Dr. John Gottman, the leading relationship expert in the country, has figured out how to predict if a couple will stay happily together in a matter of minutes (5 mins to be exact!). His predictions are based on years and years of studies and data he has accumulated, not just a "gut" feeling, or his intuition.
"The determining factor in whether wives feel satisfied with the sex, romance, and passion in their marriage is, by 70%, the quality of the couple's friendship. For men, the determining factor is, by 70%, the quality of the couple's friendship. So men and women come from the same planet after all."~John Gottman (1999)
What makes a relationship work?
Gottman's research describes the following as key factors for making a relationship work:
1. Happy relationships are based on a deep friendship. Each person demonstrates mutual respect for and enjoyment of each other's company. Do you consider your partner your best friend that you respect and enjoy being around?
2. Happy relationships use "Repair Attempts." This means that they attempt to repair any tension or argument via humor, reframing, or even an apology.
3. Strong relationships entail both partners sharing a deep sense of meaning. They support one another's hopes and dreams.
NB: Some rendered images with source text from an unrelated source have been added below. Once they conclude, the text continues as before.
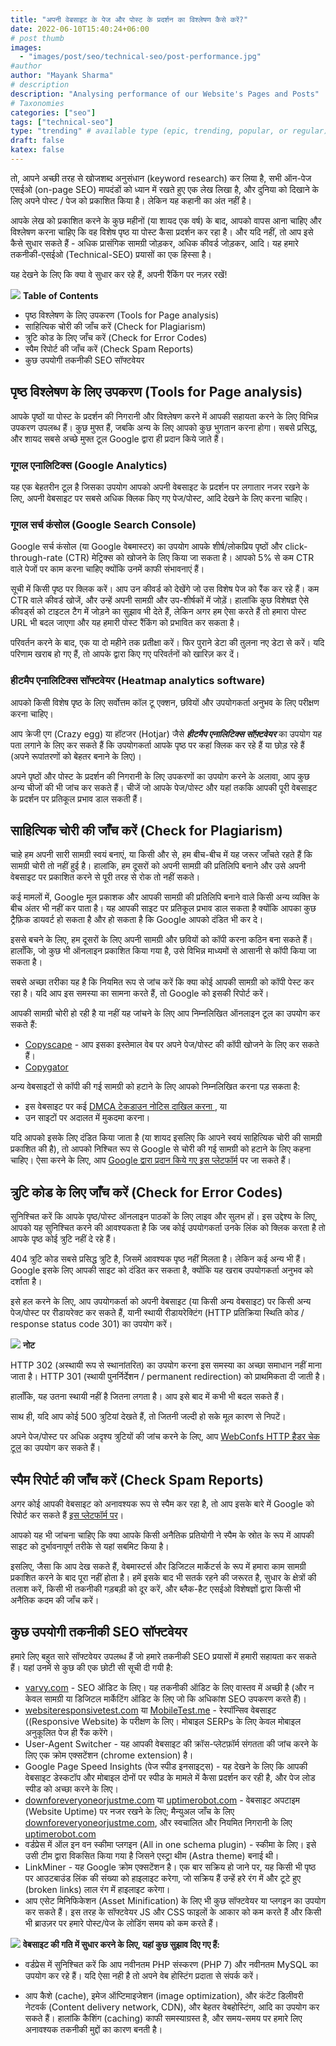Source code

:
 ```yaml
---
title: "अपनी वेबसाइट के पेज और पोस्ट के प्रदर्शन का विश्लेषण कैसे करें?"
date: 2022-06-10T15:40:24+06:00
# post thumb
images:
  - "images/post/seo/technical-seo/post-performance.jpg"
#author
author: "Mayank Sharma"
# description
description: "Analysing performance of our Website's Pages and Posts"
# Taxonomies
categories: ["seo"]
tags: ["technical-seo"]
type: "trending" # available type (epic, trending, popular, or regular)
draft: false
katex: false
---
```


तो, आपने अच्छी तरह से खोजशब्द अनुसंधान (keyword research) कर लिया है, सभी ऑन-पेज एसईओ (on-page SEO) मापदंडों को ध्यान में रखते हुए एक लेख लिखा है, और दुनिया को दिखाने के लिए अपने पोस्ट / पेज को प्रकाशित किया है। लेकिन यह कहानी का अंत नहीं है।

आपके लेख को प्रकाशित करने के कुछ महीनों (या शायद एक वर्ष) के बाद, आपको वापस आना चाहिए और विश्लेषण करना चाहिए कि वह विशेष पृष्ठ या पोस्ट कैसा प्रदर्शन कर रहा है। और यदि नहीं, तो आप इसे कैसे सुधार सकते हैं - अधिक प्रासंगिक सामग्री जोड़कर, अधिक कीवर्ड जोड़कर, आदि। यह हमारे तकनीकी-एसईओ (Technical-SEO) प्रयासों का एक हिस्सा है।

यह देखने के लिए कि क्या वे सुधार कर रहे हैं, अपनी रैंकिंग पर नज़र रखें!

<div class="toc-mak">
<img src="../../../images/pencil.png">
<b>Table of Contents</b>
<ul>
<li>पृष्ठ विश्लेषण के लिए उपकरण (Tools for Page analysis)</li>
<li>साहित्यिक चोरी की जाँच करें (Check for Plagiarism)</li>
<li>त्रुटि कोड के लिए जाँच करें (Check for Error Codes)</li>
<li>स्पैम रिपोर्ट की जाँच करें (Check Spam Reports)</li>
<li>कुछ उपयोगी तकनीकी SEO सॉफ्टवेयर</li></ul>
</div>

## पृष्ठ विश्लेषण के लिए उपकरण (Tools for Page analysis)

आपके पृष्ठों या पोस्ट के प्रदर्शन की निगरानी और विश्लेषण करने में आपकी सहायता करने के लिए विभिन्न उपकरण उपलब्ध हैं। कुछ मुफ्त हैं, जबकि अन्य के लिए आपको कुछ भुगतान करना होगा। सबसे प्रसिद्ध, और शायद सबसे अच्छे मुफ्त टूल Google द्वारा ही प्रदान किये जाते हैं।

### गूगल एनालिटिक्स (Google Analytics)

यह एक बेहतरीन टूल है जिसका उपयोग आपको अपनी वेबसाइट के प्रदर्शन पर लगातार नजर रखने के लिए, अपनी वेबसाइट पर सबसे अधिक क्लिक किए गए पेज/पोस्ट, आदि देखने के लिए करना चाहिए।

### गूगल सर्च कंसोल (Google Search Console) 

Google सर्च कंसोल (या Google वेबमास्टर) का उपयोग आपके शीर्ष/लोकप्रिय पृष्ठों और click-through-rate (CTR) मेट्रिक्स को खोजने के लिए किया जा सकता है। आपको 5% से कम CTR वाले पेजों पर काम करना चाहिए क्योंकि उनमें काफी संभावनाएं हैं।

सूची में किसी पृष्ठ पर क्लिक करें। आप उन कीवर्ड को देखेंगे जो उस विशेष पेज को रैंक कर रहे हैं। कम CTR वाले कीवर्ड खोजें, और उन्हें अपनी सामग्री और उप-शीर्षकों में जोड़ें। हालांकि कुछ विशेषज्ञ ऐसे कीवर्ड्स को टाइटल टैग में जोड़ने का सुझाव भी देते हैं, लेकिन अगर हम ऐसा करते हैं तो हमारा पोस्ट URL भी बदल जाएगा और यह हमारी पोस्ट रैंकिंग को प्रभावित कर सकता है। 
 
परिवर्तन करने के बाद, एक या दो महीने तक प्रतीक्षा करें। फिर पुराने डेटा की तुलना नए डेटा से करें। यदि परिणाम खराब हो गए हैं, तो आपके द्वारा किए गए परिवर्तनों को खारिज़ कर दें।

### हीटमैप एनालिटिक्स सॉफ्टवेयर (Heatmap analytics software)

आपको किसी विशेष पृष्ठ के लिए सर्वोत्तम कॉल टू एक्शन, छवियों और उपयोगकर्ता अनुभव के लिए परीक्षण करना चाहिए।

आप क्रेजी एग (Crazy egg) या हॉटजर (Hotjar) जैसे ***हीटमैप एनालिटिक्स सॉफ़्टवेयर*** का उपयोग यह पता लगाने के लिए कर सकते हैं कि उपयोगकर्ता आपके पृष्ठ पर कहां क्लिक कर रहे हैं या छोड़ रहे हैं (अपने रूपांतरणों को बेहतर बनाने के लिए)।


अपने पृष्ठों और पोस्ट के प्रदर्शन की निगरानी के लिए उपकरणों का उपयोग करने के अलावा, आप कुछ अन्य चीजों की भी जांच कर सकते हैं। चीजें जो आपके पेज/पोस्ट और यहां तक ​​कि आपकी पूरी वेबसाइट के प्रदर्शन पर प्रतिकूल प्रभाव डाल सकती हैं।


## साहित्यिक चोरी की जाँच करें (Check for Plagiarism)

चाहे हम अपनी सारी सामग्री स्वयं बनाएं, या किसी और से, हम बीच-बीच में यह जरूर जाँचते रहते हैं कि सामग्री चोरी तो नहीं हुई है। हालांकि, हम दूसरों को अपनी सामग्री की प्रतिलिपि बनाने और उसे अपनी वेबसाइट पर प्रकाशित करने से पूरी तरह से रोक तो नहीं सकते।

कई मामलों में, Google मूल प्रकाशक और आपकी सामग्री की प्रतिलिपि बनाने वाले किसी अन्य व्यक्ति के बीच अंतर भी नहीं कर पाता है। यह आपकी साइट पर प्रतिकूल प्रभाव डाल सकता है क्योंकि आपका कुछ ट्रैफ़िक डायवर्ट हो सकता है और हो सकता है कि Google आपको दंडित भी कर दे।

इससे बचने के लिए, हम दूसरों के लिए अपनी सामग्री और छवियों को कॉपी करना कठिन बना सकते हैं। हालाँकि, जो कुछ भी ऑनलाइन प्रकाशित किया गया है, उसे विभिन्न माध्यमों से आसानी से कॉपी किया जा सकता है।

सबसे अच्छा तरीका यह है कि नियमित रूप से जांच करें कि क्या कोई आपकी सामग्री को कॉपी पेस्ट कर रहा है। यदि आप इस समस्या का सामना करते हैं, तो Google को इसकी रिपोर्ट करें।

आपकी सामग्री चोरी हो रही है या नहीं यह जांचने के लिए आप निम्नलिखित ऑनलाइन टूल का उपयोग कर सकते हैं:
* <a href="http://www.copyscape.com/" target="_blank" title="Technical SEO" class="mak-link">Copyscape</a> - आप इसका इस्तेमाल वेब पर अपने पेज/पोस्ट की कॉपी खोजने के लिए कर सकते हैं।
* <a href="http://www.copygator.com/" target="_blank" title="Technical SEO" class="mak-link">Copygator</a>

अन्य वेबसाइटों से कॉपी की गई सामग्री को हटाने के लिए आपको निम्नलिखित करना पड़ सकता है:
* इस वेबसाइट पर कई <a href="https://www.dmca.com/FAQ/What-is-a-DMCA-Takedown" target="_blank" title="ऑन-पेज SEO" class="mak-link">DMCA टेकडाउन नोटिस दाखिल करना </a>, या
* उन साइटों पर अदालत में मुकदमा करना।

यदि आपको इसके लिए दंडित किया जाता है (या शायद इसलिए कि आपने स्वयं साहित्यिक चोरी की सामग्री प्रकाशित की है), तो आपको निश्चित रूप से Google से चोरी की गई सामग्री को हटाने के लिए कहना चाहिए। ऐसा करने के लिए, आप <a href="https://search.google.com/search-console/remove-outdated-content?utm_source=wmx&utm_medium=deprecation-pane&utm_content=removals" target="_blank" title="ऑन-पेज SEO" class="mak-link">Google द्वारा प्रदान किये गए इस प्लेटफॉर्म</a> पर जा सकते हैं।


## त्रुटि कोड के लिए जाँच करें (Check for Error Codes)

सुनिश्चित करें कि आपके पृष्ठ/पोस्ट ऑनलाइन पाठकों के लिए लाइव और सुलभ हों। इस उद्देश्य के लिए, आपको यह सुनिश्चित करने की आवश्यकता है कि जब कोई उपयोगकर्ता उनके लिंक को क्लिक करता है तो आपके पृष्ठ कोई त्रुटि नहीं दे रहे हैं।

404 त्रुटि कोड सबसे प्रसिद्ध त्रुटि है, जिसमें आवश्यक पृष्ठ नहीं मिलता है। लेकिन कई अन्य भी हैं। Google इसके लिए आपकी साइट को दंडित कर सकता है, क्योंकि यह खराब उपयोगकर्ता अनुभव को दर्शाता है।

इसे हल करने के लिए, आप उपयोगकर्ता को अपनी वेबसाइट (या किसी अन्य वेबसाइट) पर किसी अन्य पेज/पोस्ट पर रीडायरेक्ट कर सकते हैं, यानी स्थायी रीडायरेक्टिंग (HTTP प्रतिक्रिया स्थिति कोड / response status code 301) का उपयोग करें।

<div class="toc-mak">
  <img src="../../../images/pencil.png">
  <b>नोट</b><br>

HTTP 302 (अस्थायी रूप से स्थानांतरित) का उपयोग करना इस समस्या का अच्छा समाधान नहीं माना जाता है। HTTP 301 (स्थायी पुनर्निर्देशन / permanent redirection) को प्राथमिकता दी जाती है।

हालाँकि, यह उतना स्थायी नहीं है जितना लगता है। आप इसे बाद में कभी भी बदल सकते हैं।
</div>

साथ ही, यदि आप कोई 500 त्रुटियां देखते हैं, तो जितनी जल्दी हो सके मूल कारण से निपटें।

अपने पेज/पोस्ट पर अधिक अदृश्य त्रुटियों की जांच करने के लिए, आप <a href="https://www.webconfs.com/http-header-check.php" target="_blank" title="ऑन-पेज SEO" class="mak-link">WebConfs HTTP हैडर चेक टूल</a> का उपयोग कर सकते हैं।


## स्पैम रिपोर्ट की जाँच करें (Check Spam Reports)

अगर कोई आपकी वेबसाइट को अनावश्यक रूप से स्पैम कर रहा है, तो आप इसके बारे में Google को रिपोर्ट कर सकते हैं <a href="https://docs.google.com/forms/d/e/1FAIpQLSeg3Raba3DLYulI02dv-8YYPxqFNEGQfSR4pI7wcGW-ov4IEw/viewform" target="_blank" title= "ऑन-पेज एसईओ" class="mak-link">इस प्लेटफॉर्म पर</a>।

आपको यह भी जांचना चाहिए कि क्या आपके किसी अनैतिक प्रतियोगी ने स्पैम के स्रोत के रूप में आपकी साइट को दुर्भावनापूर्ण तरीके से यहां सबमिट किया है।

इसलिए, जैसा कि आप देख सकते हैं, वेबमास्टर्स और डिजिटल मार्केटर्स के रूप में हमारा काम सामग्री प्रकाशित करने के बाद पूरा नहीं होता है। हमें इसके बाद भी सतर्क रहने की जरूरत है, सुधार के क्षेत्रों की तलाश करें, किसी भी तकनीकी गड़बड़ी को दूर करें, और ब्लैक-हैट एसईओ विशेषज्ञों द्वारा किसी भी अनैतिक कदम की जाँच करें।


## कुछ उपयोगी तकनीकी SEO सॉफ्टवेयर

हमारे लिए बहुत सारे सॉफ्टवेयर उपलब्ध हैं जो हमारे तकनीकी SEO प्रयासों में हमारी सहायता कर सकते हैं। यहां उनमें से कुछ की एक छोटी सी सूची दी गयी है:

* <a href="https://varvy.com" target="_blank" title="Technical SEO" class="mak-link">varvy.com</a> - SEO ऑडिट के लिए। यह तकनीकी ऑडिट के लिए वास्तव में अच्छी है (और न केवल सामग्री या डिजिटल मार्केटिंग ऑडिट के लिए जो कि अधिकांश SEO उपकरण करते हैं)।
* <a href="https://websiteresponsivetest.com" target="_blank" title="Technical SEO" class="mak-link">websiteresponsivetest.com</a> या <a href="https://MobileTest.me" target="_blank" title="Technical SEO" class="mak-link">MobileTest.me</a> - रेस्पॉन्सिव वेबसाइट ((Responsive Website) के परीक्षण के लिए। मोबाइल SERPs के लिए केवल मोबाइल अनुकूलित पेज ही रैंक करेंगे।
* User-Agent Switcher - यह आपकी वेबसाइट की क्रॉस-प्लेटफ़ॉर्म संगतता की जांच करने के लिए एक क्रोम एक्सटेंशन (chrome extension) है।
* Google Page Speed Insights (पेज स्पीड इनसाइट्स) - यह देखने के लिए कि आपकी वेबसाइट डेस्कटॉप और मोबाइल दोनों पर स्पीड के मामले में कैसा प्रदर्शन कर रही है, और पेज लोड स्पीड को अच्छा करने के लिए।
* <a href="https://downforeveryoneorjustme.com" target="_blank" title="Technical SEO" class="mak-link">downforeveryoneorjustme.com</a> या <a href="https://uptimerobot.com" target="_blank" title="Technical SEO" class="mak-link">uptimerobot.com</a> - वेबसाइट अपटाइम (Website Uptime) पर नजर रखने के लिए; मैन्युअल जाँच के लिए <a href="https://downforeveryoneorjustme.com" target="_blank" title="Technical SEO" class="mak-link">downforeveryoneorjustme.com</a>, और स्वचालित और नियमित निगरानी के लिए <a href="https://uptimerobot.com" target="_blank" title="Technical SEO" class="mak-link">uptimerobot.com</a>
* वर्डप्रेस में ऑल इन वन स्कीमा प्लगइन (All in one schema plugin) - स्कीमा के लिए। इसे उसी टीम द्वारा विकसित किया गया है जिसने एस्ट्रा थीम (Astra theme) बनाई थी।
* LinkMiner - यह Google क्रोम एक्सटेंशन है। एक बार सक्रिय हो जाने पर, यह किसी भी पृष्ठ पर आउटबाउंड लिंक की संख्या को हाइलाइट करेगा, जो सक्रिय हैं उन्हें हरे रंग में और टूटे हुए (broken links) लाल रंग में हाइलाइट करेगा।
* आप एसेट मिनिफिकेशन (Asset Minification) के लिए भी कुछ सॉफ्टवेयर या प्लगइन का उपयोग कर सकते हैं। इस तरह के सॉफ्टवेयर JS और CSS फाइलों के आकार को कम करते हैं और किसी भी ब्राउज़र पर हमारे पोस्ट/पेज के लोडिंग समय को कम करते हैं।

<div class="toc-mak">
  <img src="../../../images/pencil.png">
  <b>वेबसाइट की गति में सुधार करने के लिए, यहां कुछ सुझाव दिए गए हैं:</b><br>

* वर्डप्रेस में सुनिश्चित करें कि आप नवीनतम PHP संस्करण (PHP 7) और नवीनतम MySQL का उपयोग कर रहे हैं। यदि ऐसा नही है तो अपने वेब होस्टिंग प्रदाता से संपर्क करें।

* आप कैशे (cache), इमेज ऑप्टिमाइजेशन (image optimization), और कंटेंट डिलीवरी नेटवर्क (Content delivery network, CDN), और बेहतर वेबहोस्टिंग, आदि का उपयोग कर सकते हैं। हालांकि कैशिंग (caching) काफी समस्याग्रस्त है, और समय-समय पर हमारे लिए अनावश्यक तकनीकी मुद्दों का कारण बनती है।
</div>
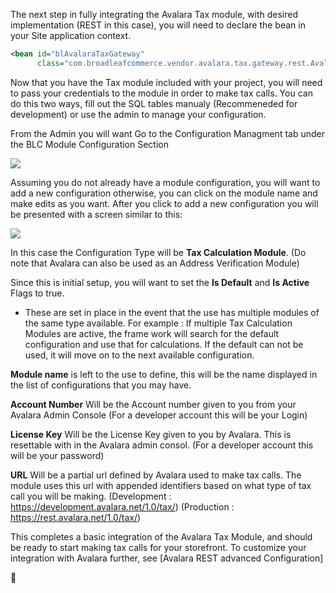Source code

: 

The next step in fully integrating the Avalara Tax module, with desired implementation (REST in this case), you will need to declare the bean in your Site application context.

```xml
<bean id="blAvalaraTaxGateway"
      class="com.broadleafcommerce.vendor.avalara.tax.gateway.rest.AvalaraTaxRestGatewayImpl"/>
```

Now that you have the Tax module included with your project, you will need to pass your credentials to the module in order to make tax calls. You can do this two ways, fill out the SQL tables manualy (Recommeneded for development) or use the admin to manage your configuration.

From the Admin you will want Go to the Configuration Managment tab under the BLC Module Configuration Section 
 
![](http://cl.ly/image/1H052O2P473c)

Assuming you do not already have a module configuration, you will want to add a new configuration otherwise, you can click on the module name and make edits as you want. After you click to add a new configuration you will be presented with a screen similar to this:

![](http://cl.ly/image/3e400B1y1C3T)


In this case the Configuration Type will be <b>Tax Calculation Module</b>. (Do note that Avalara can also be used as an Address Verification Module)

Since this is initial setup, you will want to set the <b>Is Default</b> and <b>Is Active</b> Flags to true.

 * These are set in place in the event that the use has multiple modules of the same type available. For example : If multiple Tax Calculation Modules are active, the frame work will search for the default configuration and use that for calculations. If the default can not be used, it will move on to the next available configuration.
 
<b>Module name</b> is left to the use to define, this will be the name displayed in the list of configurations that you may have.

<b>Account Number</b> Will be the Account number given to you from your Avalara Admin Console (For a developer account this will be your Login)

<b>License Key</b> Will be the License Key given to you by Avalara. This is resettable with in the Avalara admin consol. (For a developer account this will be your password)

<b>URL</b> Will be a partial url defined by Avalara used to make tax calls. The module uses this url with appended identifiers based on what type of tax call you will be making. (Development : https://development.avalara.net/1.0/tax/) (Production : https://rest.avalara.net/1.0/tax/)

This completes a basic integration of the Avalara Tax Module, and should be ready to start making tax calls for your storefront. To customize your integration with Avalara further, see [Avalara REST advanced Configuration]
 
 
This is a true demonstration of respect for one another and the relationship.
4. Healthy relationships have daily "Stress-Reducing Conversations."
This entails spending 20-30 minutes a day talking about whatever is on your mind outside of your marriage. Research shows that doing this daily helps each person manage their stress in their lives not caused by the relationship. Couples who help one another cope with outside stress have long-term health in their relationship.
5. Healthy fighting. It is ok to fight. It just depends on how you do it. Do you make repair attempts, or do you stonewall, attack, or run?
I believe that void of a violation of one's human rights, ANY relationship can work, IF BOTH PARTIES are willing to make it work....Food for thought on this beautiful Monday Morning.
Remember, YOU ARE ALWAYS SO WORTH IT!